3D Printer's & the Tensile Strength of their creations?

  wee eddie 21:54 07 Jan 15
Locked
Answered

There has been a huge amount of publicity surrounding the Spanner made on the Space Station and, in the past, horror stories of printed Pistols.

My question is this: Does the material from which these things are made have the tensile strength for the creations to fulfil their designed purpose?

  namtas 22:32 07 Jan 15

If the item is made from plastic then it will only have the tensile strength of the plastic. you may design over size to partially compensate, but you would never compare plastic with steel for tensile strength just does not have the molecularity required.

  wee eddie 23:02 07 Jan 15

Namtas: all plastics are different. Some brittle, some pliable.

That was my question

  LastChip 00:06 08 Jan 15

It depends on the material the 3D printer used. Don't assume it's plastic, though it certainly looks like that in the images.

There are 3D printers that print in all sorts of materials, some of which use heat for fusion to "melt" metal fragments together. I personally doubt they're using anything like that, as the risk would probably be too high. But who knows what materials NASA and/or their partners have produced? And it is certainly possible they're using laser technology.

If you ever travel on a Boeing 787, you can feel comfort (or not) that 30 of the parts in that aircraft have been 3D printed.

GE, are looking at 3d printing jet engine turbine fan blades. So 3D printing has already come a long way from printing miniature curiosities.

  wee eddie 00:50 08 Jan 15

The world has been using laminates for 100 years or more. That, in essence, is what a 3D Printer is is creating.

So far, it's an "I think" situation. None of us have any knowledge of any "mission critical" objects having been made.

  Belatucadrus 00:51 08 Jan 15

Apparently BAE are printing fairly large components in Titanium.

  BillSers 08:29 08 Jan 15

The 3D technology is relatively new but imagine what could be produced if carbon fibre was introduced into the equation.

  Forum Editor 10:52 10 Jan 15

Does the material from which these things are made have the tensile strength for the creations to fulfil their designed purpose?

That obviously depends on the item being printed, but steel is likely to have a tensile strength that is at least ten times greater than the plastics used.

  Quickbeam 11:10 10 Jan 15

wee eddie

I've bought plenty off things over the years that haven't been up to their design purpose.

Rucksacks with zips that fail within a week, shoes that detach their soles within a few miles, a pair of Lucas pliers that snapped the first time I used them, cameras with shutter mechanisms that fail after few hundred actuations, a new car's auto box that failed within 500 miles, etc, etc...

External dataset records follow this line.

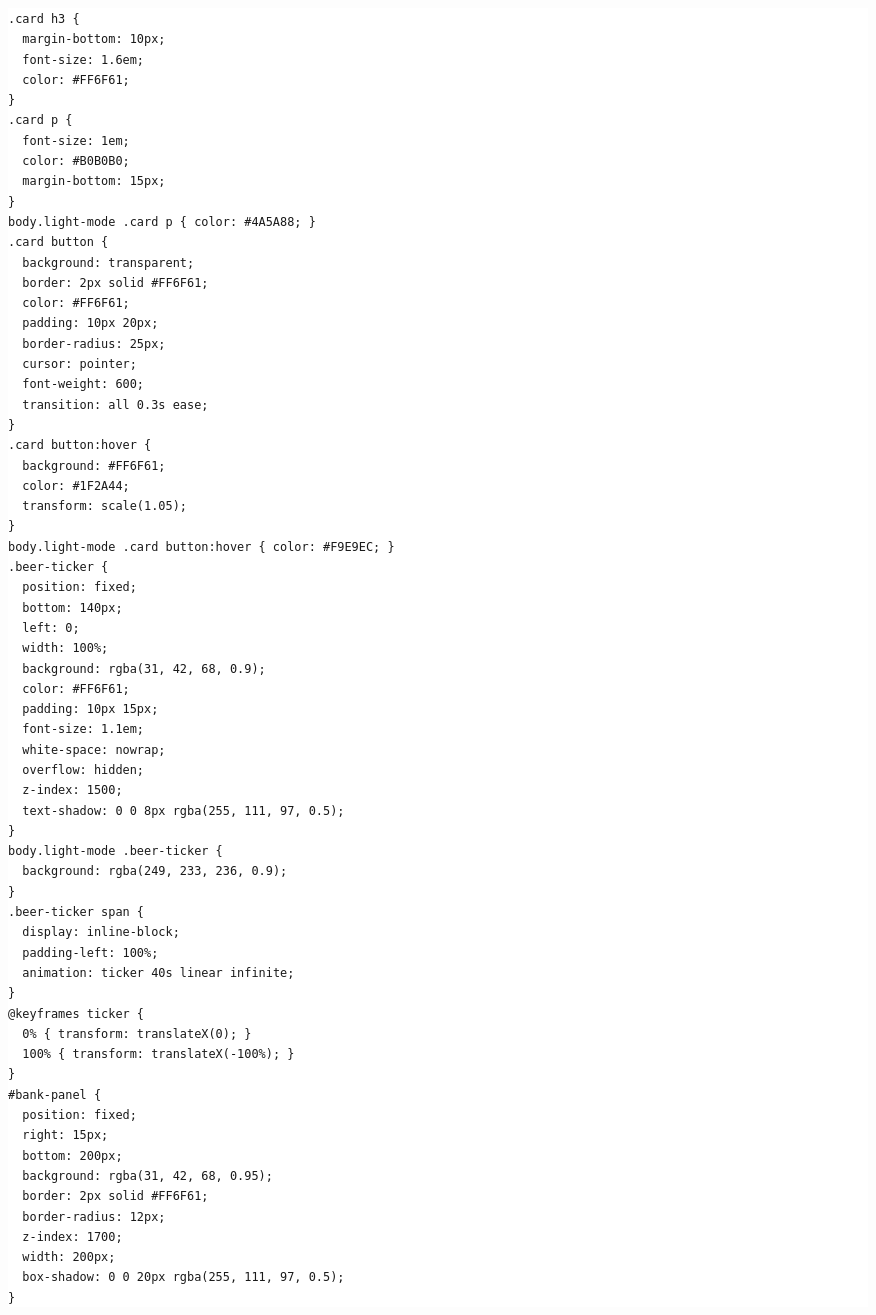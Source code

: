     .card h3 {
      margin-bottom: 10px;
      font-size: 1.6em;
      color: #FF6F61;
    }
    .card p {
      font-size: 1em;
      color: #B0B0B0;
      margin-bottom: 15px;
    }
    body.light-mode .card p { color: #4A5A88; }
    .card button {
      background: transparent;
      border: 2px solid #FF6F61;
      color: #FF6F61;
      padding: 10px 20px;
      border-radius: 25px;
      cursor: pointer;
      font-weight: 600;
      transition: all 0.3s ease;
    }
    .card button:hover {
      background: #FF6F61;
      color: #1F2A44;
      transform: scale(1.05);
    }
    body.light-mode .card button:hover { color: #F9E9EC; }
    .beer-ticker {
      position: fixed;
      bottom: 140px;
      left: 0;
      width: 100%;
      background: rgba(31, 42, 68, 0.9);
      color: #FF6F61;
      padding: 10px 15px;
      font-size: 1.1em;
      white-space: nowrap;
      overflow: hidden;
      z-index: 1500;
      text-shadow: 0 0 8px rgba(255, 111, 97, 0.5);
    }
    body.light-mode .beer-ticker {
      background: rgba(249, 233, 236, 0.9);
    }
    .beer-ticker span {
      display: inline-block;
      padding-left: 100%;
      animation: ticker 40s linear infinite;
    }
    @keyframes ticker {
      0% { transform: translateX(0); }
      100% { transform: translateX(-100%); }
    }
    #bank-panel {
      position: fixed;
      right: 15px;
      bottom: 200px;
      background: rgba(31, 42, 68, 0.95);
      border: 2px solid #FF6F61;
      border-radius: 12px;
      z-index: 1700;
      width: 200px;
      box-shadow: 0 0 20px rgba(255, 111, 97, 0.5);
    }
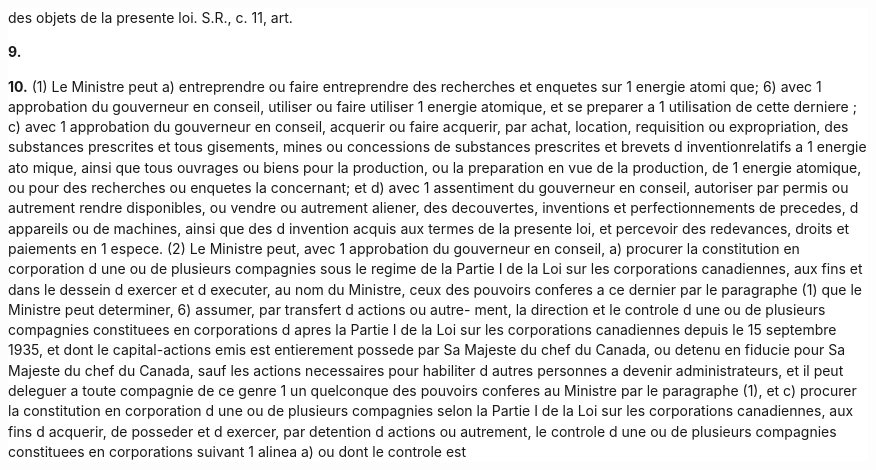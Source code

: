 des objets de la presente loi. S.R., c. 11, art.

**9.**

**10.** (1) Le Ministre peut
a) entreprendre ou faire entreprendre des
recherches et enquetes sur 1 energie atomi
que;
6) avec 1 approbation du gouverneur en
conseil, utiliser ou faire utiliser 1 energie
atomique, et se preparer a 1 utilisation de
cette derniere ;
c) avec 1 approbation du gouverneur en
conseil, acquerir ou faire acquerir, par achat,
location, requisition ou expropriation, des
substances prescrites et tous gisements,
mines ou concessions de substances prescrites
et brevets d inventionrelatifs a 1 energie ato
mique, ainsi que tous ouvrages ou biens
pour la production, ou la preparation en
vue de la production, de 1 energie atomique,
ou pour des recherches ou enquetes la
concernant; et
d) avec 1 assentiment du gouverneur en
conseil, autoriser par permis ou autrement
rendre disponibles, ou vendre ou autrement
aliener, des decouvertes, inventions et
perfectionnements de precedes, d appareils
ou de machines, ainsi que des
d invention acquis aux termes de la presente
loi, et percevoir des redevances, droits et
paiements en 1 espece.
(2) Le Ministre peut, avec 1 approbation du
gouverneur en conseil,
a) procurer la constitution en corporation
d une ou de plusieurs compagnies sous le
regime de la Partie I de la Loi sur les
corporations canadiennes, aux fins et dans le
dessein d exercer et d executer, au nom du
Ministre, ceux des pouvoirs conferes a ce
dernier par le paragraphe (1) que le Ministre
peut determiner,
6) assumer, par transfert d actions ou autre-
ment, la direction et le controle d une ou
de plusieurs compagnies constituees en
corporations d apres la Partie I de la Loi
sur les corporations canadiennes depuis le 15
septembre 1935, et dont le capital-actions
emis est entierement possede par Sa Majeste
du chef du Canada, ou detenu en fiducie
pour Sa Majeste du chef du Canada, sauf
les actions necessaires pour habiliter d autres
personnes a devenir administrateurs, et il
peut deleguer a toute compagnie de ce
genre 1 un quelconque des pouvoirs conferes
au Ministre par le paragraphe (1), et
c) procurer la constitution en corporation
d une ou de plusieurs compagnies selon la
Partie I de la Loi sur les corporations
canadiennes, aux fins d acquerir, de posseder
et d exercer, par detention d actions ou
autrement, le controle d une ou de plusieurs
compagnies constituees en corporations
suivant 1 alinea a) ou dont le controle est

The advantage of a failed print component, is that you just print another one off!

  SparkyJack 11:12 10 Jan 15

What torque levels are required for a screw/unscrew operation in a given instance?

For example the spanner supplies with my steel bladed rotory mower is plastic

  Aitchbee 20:02 12 Jan 15

Ah, Young's Modulous ... takes me back to those halcyon days spent in mechanical engineering [at school] ;o]

This thread is now locked and can not be replied to.